Serviceability Issues

This section describes known issues and workarounds related to service, support, upgrade and data protection features.

Order of Upgrading Components Has Changed

When updating the platform, you must update the compute nodes first. Failing to update the compute nodes in this order can cause the upgrade to fail and disrupt the system.
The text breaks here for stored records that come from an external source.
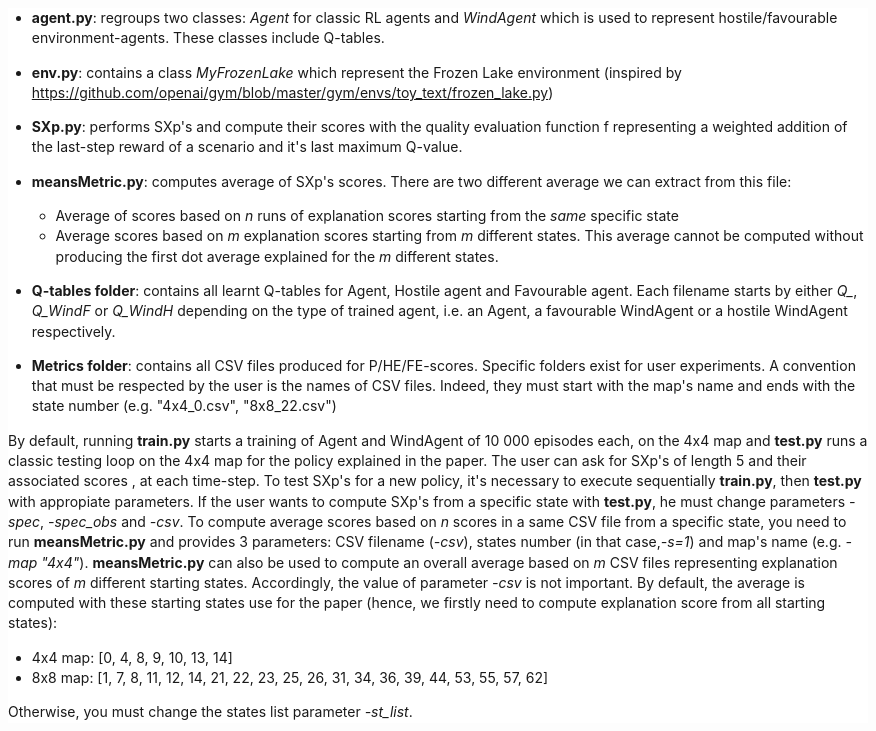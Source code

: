 * **agent.py**: regroups two classes: *Agent* for classic RL agents and *WindAgent* which is used to represent hostile/favourable environment-agents. These classes include Q-tables.


* **env.py**: contains a class *MyFrozenLake* which represent the Frozen Lake environment (inspired by https://github.com/openai/gym/blob/master/gym/envs/toy_text/frozen_lake.py)


* **SXp.py**: performs SXp's and compute their scores with the quality evaluation function f representing a weighted addition of the last-step reward of a scenario and it's last maximum Q-value.


* **meansMetric.py**: computes average of SXp's scores. There are two different average we can extract from this file:
    * Average of scores based on *n* runs of explanation scores starting from the *same* specific state
    * Average scores based on *m* explanation scores starting from *m* different states. 
      This average cannot be computed without producing the first dot average explained for the *m* different states.


* **Q-tables folder**: contains all learnt Q-tables for Agent, Hostile agent and Favourable agent. Each filename starts 
by either *Q_*, *Q_WindF* or *Q_WindH* depending on the type of trained agent, i.e. an Agent, a favourable WindAgent or 
a hostile WindAgent respectively.


* **Metrics folder**: contains all CSV files produced for P/HE/FE-scores. Specific folders exist for user experiments. 
A convention that must be respected by the user is the names of CSV files. Indeed, they must start with the map's 
name and ends with the state number (e.g. "4x4_0.csv", "8x8_22.csv")


By default, running **train.py** starts a training of Agent and WindAgent of 10 000 episodes each, on the 4x4 map and **test.py**
runs a classic testing loop on the 4x4 map for the policy explained in the paper. The user can ask for SXp's of length 5 
and their associated scores , at each time-step. To test SXp's for a new policy, it's necessary to execute sequentially **train.py**, then 
**test.py** with appropiate parameters. If the user wants to compute SXp's from a specific state with **test.py**, he must change parameters *-spec*, *-spec_obs* and *-csv*. 
To compute average scores based on *n* scores in a same CSV file from a specific state, you need to run **meansMetric.py** and
provides 3 parameters: CSV filename (*-csv*), states number (in that case,*-s=1*) and map's name (e.g. *-map "4x4"*). 
**meansMetric.py** can also be used to compute an overall average based on *m* CSV files representing explanation scores of *m*
different starting states. Accordingly, the value of parameter *-csv* is not important. By default, the average 
is computed with these starting states use for the paper (hence, we firstly need to compute explanation score from all starting states):

* 4x4 map: [0, 4, 8, 9, 10, 13, 14]
* 8x8 map: [1, 7, 8, 11, 12, 14, 21, 22, 23, 25, 26, 31, 34, 36, 39, 44, 53, 55, 57, 62]

Otherwise, you must change the states list parameter *-st_list*.
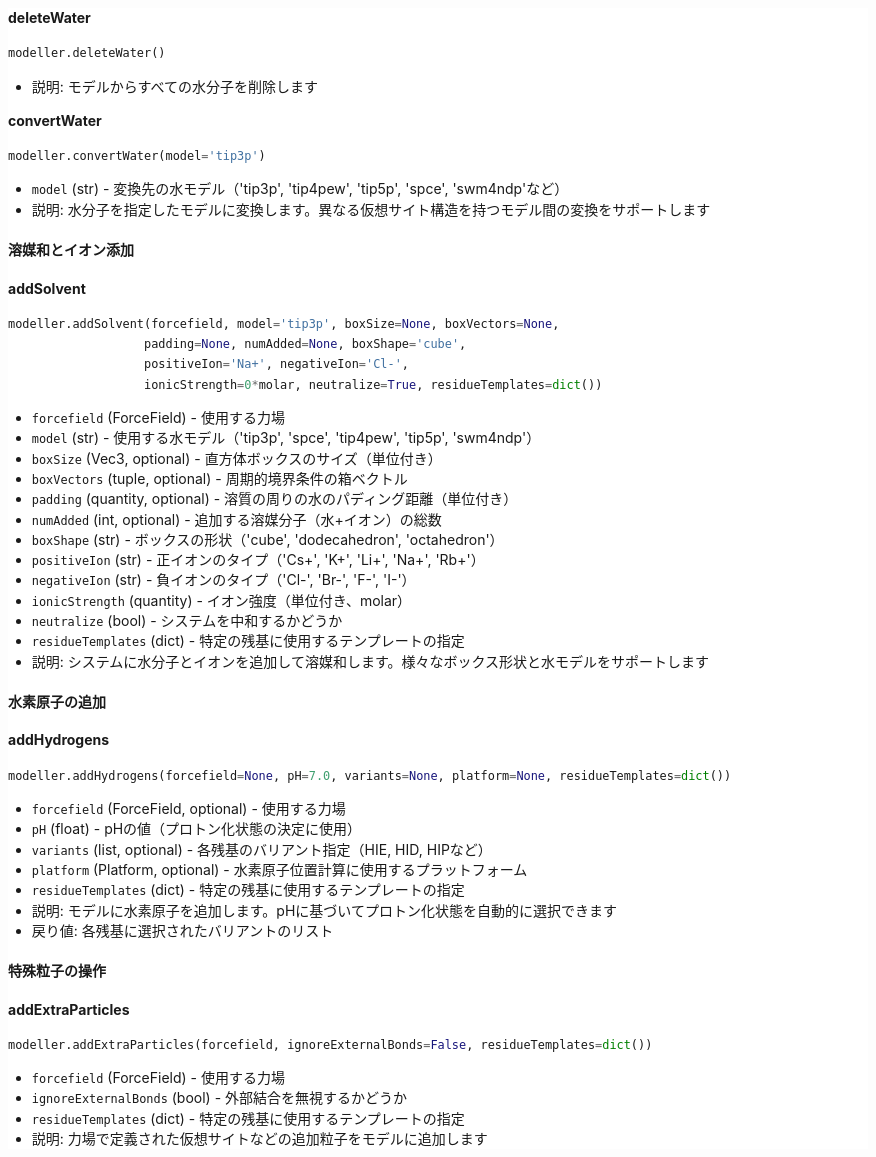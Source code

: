 **deleteWater**
```python
modeller.deleteWater()
```
- 説明: モデルからすべての水分子を削除します

**convertWater**
```python
modeller.convertWater(model='tip3p')
```
- `model` (str) - 変換先の水モデル（'tip3p', 'tip4pew', 'tip5p', 'spce', 'swm4ndp'など）
- 説明: 水分子を指定したモデルに変換します。異なる仮想サイト構造を持つモデル間の変換をサポートします

#### 溶媒和とイオン添加

**addSolvent**
```python
modeller.addSolvent(forcefield, model='tip3p', boxSize=None, boxVectors=None, 
                   padding=None, numAdded=None, boxShape='cube', 
                   positiveIon='Na+', negativeIon='Cl-', 
                   ionicStrength=0*molar, neutralize=True, residueTemplates=dict())
```
- `forcefield` (ForceField) - 使用する力場
- `model` (str) - 使用する水モデル（'tip3p', 'spce', 'tip4pew', 'tip5p', 'swm4ndp'）
- `boxSize` (Vec3, optional) - 直方体ボックスのサイズ（単位付き）
- `boxVectors` (tuple, optional) - 周期的境界条件の箱ベクトル
- `padding` (quantity, optional) - 溶質の周りの水のパディング距離（単位付き）
- `numAdded` (int, optional) - 追加する溶媒分子（水+イオン）の総数
- `boxShape` (str) - ボックスの形状（'cube', 'dodecahedron', 'octahedron'）
- `positiveIon` (str) - 正イオンのタイプ（'Cs+', 'K+', 'Li+', 'Na+', 'Rb+'）
- `negativeIon` (str) - 負イオンのタイプ（'Cl-', 'Br-', 'F-', 'I-'）
- `ionicStrength` (quantity) - イオン強度（単位付き、molar）
- `neutralize` (bool) - システムを中和するかどうか
- `residueTemplates` (dict) - 特定の残基に使用するテンプレートの指定
- 説明: システムに水分子とイオンを追加して溶媒和します。様々なボックス形状と水モデルをサポートします

#### 水素原子の追加

**addHydrogens**
```python
modeller.addHydrogens(forcefield=None, pH=7.0, variants=None, platform=None, residueTemplates=dict())
```
- `forcefield` (ForceField, optional) - 使用する力場
- `pH` (float) - pHの値（プロトン化状態の決定に使用）
- `variants` (list, optional) - 各残基のバリアント指定（HIE, HID, HIPなど）
- `platform` (Platform, optional) - 水素原子位置計算に使用するプラットフォーム
- `residueTemplates` (dict) - 特定の残基に使用するテンプレートの指定
- 説明: モデルに水素原子を追加します。pHに基づいてプロトン化状態を自動的に選択できます
- 戻り値: 各残基に選択されたバリアントのリスト

#### 特殊粒子の操作

**addExtraParticles**
```python
modeller.addExtraParticles(forcefield, ignoreExternalBonds=False, residueTemplates=dict())
```
- `forcefield` (ForceField) - 使用する力場
- `ignoreExternalBonds` (bool) - 外部結合を無視するかどうか
- `residueTemplates` (dict) - 特定の残基に使用するテンプレートの指定
- 説明: 力場で定義された仮想サイトなどの追加粒子をモデルに追加します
Workaround: Complete platform upgrades in this order:
  1. Compute Nodes
  2. Management Nodes
  3. Management Node Operating System
  4. MySQL Cluster Database
  5. Secret Service
  6. Component Firmware
  7. Kubernetes Cluster
  8. Microservices

Bug: 34358305

Version: 3.0.1

DR Configurations Are Not Automatically Refreshed for Terminated Instances

If you terminate an instance that is part of a DR configuration, then a switchover or failover operation will fail due to the terminated instance. The correct procedure is to remove the instance from the DR configuration first, and then terminate the instance. If you forget to remove the instance first, you must refresh the DR configuration manually so that the entry for the terminated instance is removed. Keeping the DR configurations in sync with the state of their associated resources is critical in protecting against data loss.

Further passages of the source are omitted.